▶ **Work to be completed**
Your task is to repeat, word for word, the line containing "### tVOTE (stag)" and all lines that follow it to the end of the material, and no other lines.
%%
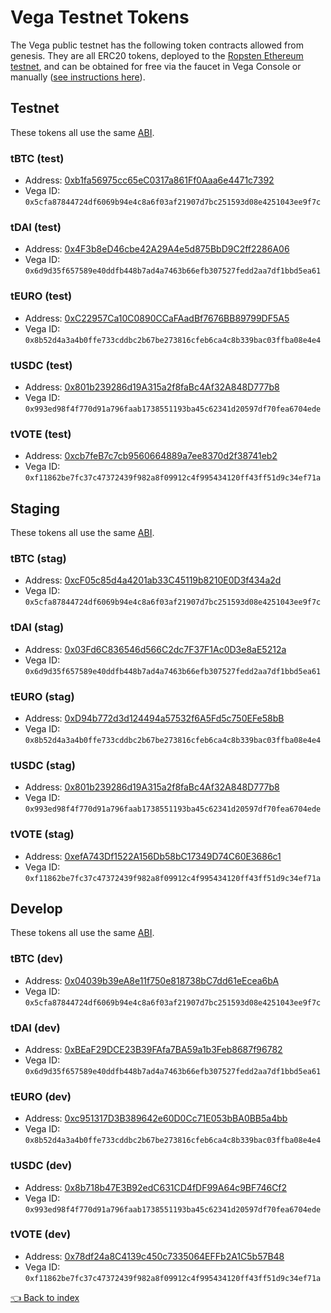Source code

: # Vega Testnet Tokens
The Vega public testnet has the following token contracts allowed from genesis. They are all ERC20 tokens, deployed to the [Ropsten Ethereum testnet](https://ropsten.etherscan.io), and can be obtained for free via the faucet in Vega Console or manually ([see instructions here](../README.md#how-to-get-them)).

## Testnet

These tokens all use the same [ABI](../token/).

### tBTC (test)
* Address: [0xb1fa56975cc65eC0317a861Ff0Aaa6e4471c7392](https://ropsten.etherscan.io/token/0xb1fa56975cc65eC0317a861Ff0Aaa6e4471c7392)
* Vega ID: `0x5cfa87844724df6069b94e4c8a6f03af21907d7bc251593d08e4251043ee9f7c`

### tDAI (test)
* Address: [0x4F3b8eD46cbe42A29A4e5d875BbD9C2ff2286A06](https://ropsten.etherscan.io/token/0x4F3b8eD46cbe42A29A4e5d875BbD9C2ff2286A06)
* Vega ID: `0x6d9d35f657589e40ddfb448b7ad4a7463b66efb307527fedd2aa7df1bbd5ea61`

### tEURO (test)
* Address: [0xC22957Ca10C0890CCaFAadBf7676BB89799DF5A5](https://ropsten.etherscan.io/token/0xC22957Ca10C0890CCaFAadBf7676BB89799DF5A5)
* Vega ID: `0x8b52d4a3a4b0ffe733cddbc2b67be273816cfeb6ca4c8b339bac03ffba08e4e4`

### tUSDC (test)
* Address: [0x801b239286d19A315a2f8faBc4Af32A848D777b8](https://ropsten.etherscan.io/token/0x801b239286d19A315a2f8faBc4Af32A848D777b8)
* Vega ID: `0x993ed98f4f770d91a796faab1738551193ba45c62341d20597df70fea6704ede`

### tVOTE (test)
* Address: [0xcb7feB7c7cb9560664889a7ee8370d2f38741eb2](https://ropsten.etherscan.io/token/0xcb7feB7c7cb9560664889a7ee8370d2f38741eb2)
* Vega ID: `0xf11862be7fc37c47372439f982a8f09912c4f995434120ff43ff51d9c34ef71a`

## Staging

These tokens all use the same [ABI](../token/).

### tBTC (stag)
* Address: [0xcF05c85d4a4201ab33C45119b8210E0D3f434a2d](https://ropsten.etherscan.io/token/0xcF05c85d4a4201ab33C45119b8210E0D3f434a2d)
* Vega ID: `0x5cfa87844724df6069b94e4c8a6f03af21907d7bc251593d08e4251043ee9f7c`

### tDAI (stag)
* Address: [0x03Fd6C836546d566C2dc7F37F1Ac0D3e8aE5212a](https://ropsten.etherscan.io/token/0x03Fd6C836546d566C2dc7F37F1Ac0D3e8aE5212a)
* Vega ID: `0x6d9d35f657589e40ddfb448b7ad4a7463b66efb307527fedd2aa7df1bbd5ea61`

### tEURO (stag)
* Address: [0xD94b772d3d124494a57532f6A5Fd5c750EFe58bB](https://ropsten.etherscan.io/token/0xD94b772d3d124494a57532f6A5Fd5c750EFe58bB)
* Vega ID: `0x8b52d4a3a4b0ffe733cddbc2b67be273816cfeb6ca4c8b339bac03ffba08e4e4`

### tUSDC (stag)
* Address: [0x801b239286d19A315a2f8faBc4Af32A848D777b8](https://ropsten.etherscan.io/token/0x801b239286d19A315a2f8faBc4Af32A848D777b8)
* Vega ID: `0x993ed98f4f770d91a796faab1738551193ba45c62341d20597df70fea6704ede`

### tVOTE (stag)
* Address: [0xefA743Df1522A156Db58bC17349D74C60E3686c1](https://ropsten.etherscan.io/token/0xefA743Df1522A156Db58bC17349D74C60E3686c1)
* Vega ID: `0xf11862be7fc37c47372439f982a8f09912c4f995434120ff43ff51d9c34ef71a`

## Develop

These tokens all use the same [ABI](../token/).

### tBTC (dev)
* Address: [0x04039b39eA8e11f750e818738bC7dd61eEcea6bA](https://ropsten.etherscan.io/token/0x04039b39eA8e11f750e818738bC7dd61eEcea6bA)
* Vega ID: `0x5cfa87844724df6069b94e4c8a6f03af21907d7bc251593d08e4251043ee9f7c`

### tDAI (dev)
* Address: [0xBEaF29DCE23B39FAfa7BA59a1b3Feb8687f96782](https://ropsten.etherscan.io/token/0xBEaF29DCE23B39FAfa7BA59a1b3Feb8687f96782)
* Vega ID: `0x6d9d35f657589e40ddfb448b7ad4a7463b66efb307527fedd2aa7df1bbd5ea61`

### tEURO (dev)
* Address: [0xc951317D3B389642e60D0Cc71E053bBA0BB5a4bb](https://ropsten.etherscan.io/token/0xc951317D3B389642e60D0Cc71E053bBA0BB5a4bb)
* Vega ID: `0x8b52d4a3a4b0ffe733cddbc2b67be273816cfeb6ca4c8b339bac03ffba08e4e4`

### tUSDC (dev)
* Address: [0x8b718b47E3B92edC631CD4fDF99A64c9BF746Cf2](https://ropsten.etherscan.io/token/0x8b718b47E3B92edC631CD4fDF99A64c9BF746Cf2)
* Vega ID: `0x993ed98f4f770d91a796faab1738551193ba45c62341d20597df70fea6704ede`

### tVOTE (dev)
* Address: [0x78df24a8C4139c450c7335064EFFb2A1C5b57B48](https://ropsten.etherscan.io/token/0xBab9201f25642e9917C3CDFb0d491A5ea13Df8A0)
* Vega ID: `0xf11862be7fc37c47372439f982a8f09912c4f995434120ff43ff51d9c34ef71a`

[👈 Back to index](../README.md)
%%
▶ **Result**
### tVOTE (stag)
* Address: [0xefA743Df1522A156Db58bC17349D74C60E3686c1](https://ropsten.etherscan.io/token/0xefA743Df1522A156Db58bC17349D74C60E3686c1)
* Vega ID: `0xf11862be7fc37c47372439f982a8f09912c4f995434120ff43ff51d9c34ef71a`

## Develop

These tokens all use the same [ABI](../token/).

### tBTC (dev)
* Address: [0x04039b39eA8e11f750e818738bC7dd61eEcea6bA](https://ropsten.etherscan.io/token/0x04039b39eA8e11f750e818738bC7dd61eEcea6bA)
* Vega ID: `0x5cfa87844724df6069b94e4c8a6f03af21907d7bc251593d08e4251043ee9f7c`

### tDAI (dev)
* Address: [0xBEaF29DCE23B39FAfa7BA59a1b3Feb8687f96782](https://ropsten.etherscan.io/token/0xBEaF29DCE23B39FAfa7BA59a1b3Feb8687f96782)
* Vega ID: `0x6d9d35f657589e40ddfb448b7ad4a7463b66efb307527fedd2aa7df1bbd5ea61`

### tEURO (dev)
* Address: [0xc951317D3B389642e60D0Cc71E053bBA0BB5a4bb](https://ropsten.etherscan.io/token/0xc951317D3B389642e60D0Cc71E053bBA0BB5a4bb)
* Vega ID: `0x8b52d4a3a4b0ffe733cddbc2b67be273816cfeb6ca4c8b339bac03ffba08e4e4`

### tUSDC (dev)
* Address: [0x8b718b47E3B92edC631CD4fDF99A64c9BF746Cf2](https://ropsten.etherscan.io/token/0x8b718b47E3B92edC631CD4fDF99A64c9BF746Cf2)
* Vega ID: `0x993ed98f4f770d91a796faab1738551193ba45c62341d20597df70fea6704ede`

### tVOTE (dev)
* Address: [0x78df24a8C4139c450c7335064EFFb2A1C5b57B48](https://ropsten.etherscan.io/token/0xBab9201f25642e9917C3CDFb0d491A5ea13Df8A0)
* Vega ID: `0xf11862be7fc37c47372439f982a8f09912c4f995434120ff43ff51d9c34ef71a`

[👈 Back to index](../README.md)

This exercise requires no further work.